- [Work item]
Your answer should consist only of the line with "Framework & TensorFlow 2.15 / Keras 3 \\" and the lines after it, reproduced exactly through the end of the entries below.

- [Extracted information]
┄┄┄┄┄┄┄┄┄┄
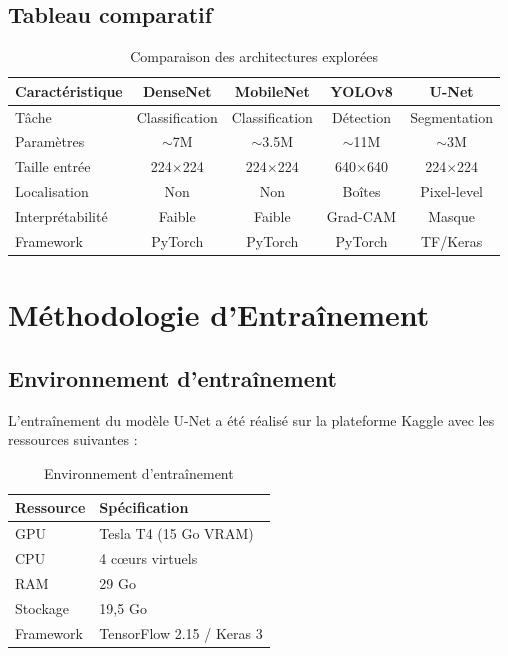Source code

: \documentclass[12pt,a4paper,twoside]{report}
\begin{document}
\section{Tableau comparatif}

\begin{table}[H]
\centering
\begin{tabular}{lcccc}
\toprule
\textbf{Caractéristique} & \textbf{DenseNet} & \textbf{MobileNet} & \textbf{YOLOv8} & \textbf{U-Net} \\
\midrule
Tâche & Classification & Classification & Détection & Segmentation \\
Paramètres & $\sim$7M & $\sim$3.5M & $\sim$11M & $\sim$3M \\
Taille entrée & 224$\times$224 & 224$\times$224 & 640$\times$640 & 224$\times$224 \\
Localisation & Non & Non & Boîtes & Pixel-level \\
Interprétabilité & Faible & Faible & Grad-CAM & Masque \\
Framework & PyTorch & PyTorch & PyTorch & TF/Keras \\
\bottomrule
\end{tabular}
\caption{Comparaison des architectures explorées}
\end{table}

\chapter{Méthodologie d'Entraînement}

\section{Environnement d'entraînement}

L'entraînement du modèle U-Net a été réalisé sur la plateforme Kaggle avec les ressources suivantes :

\begin{table}[H]
\centering
\begin{tabular}{ll}
\toprule
\textbf{Ressource} & \textbf{Spécification} \\
\midrule
GPU & Tesla T4 (15 Go VRAM) \\
CPU & 4 cœurs virtuels \\
RAM & 29 Go \\
Stockage & 19,5 Go \\
Framework & TensorFlow 2.15 / Keras 3 \\
\bottomrule
\end{tabular}
\caption{Environnement d'entraînement}
\end{table}
\end{document}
┄┄┄┄┄┄┄┄┄┄
- [Solution]
Framework & TensorFlow 2.15 / Keras 3 \\
\bottomrule
\end{tabular}
\caption{Environnement d'entraînement}
\end{table}
\end{document}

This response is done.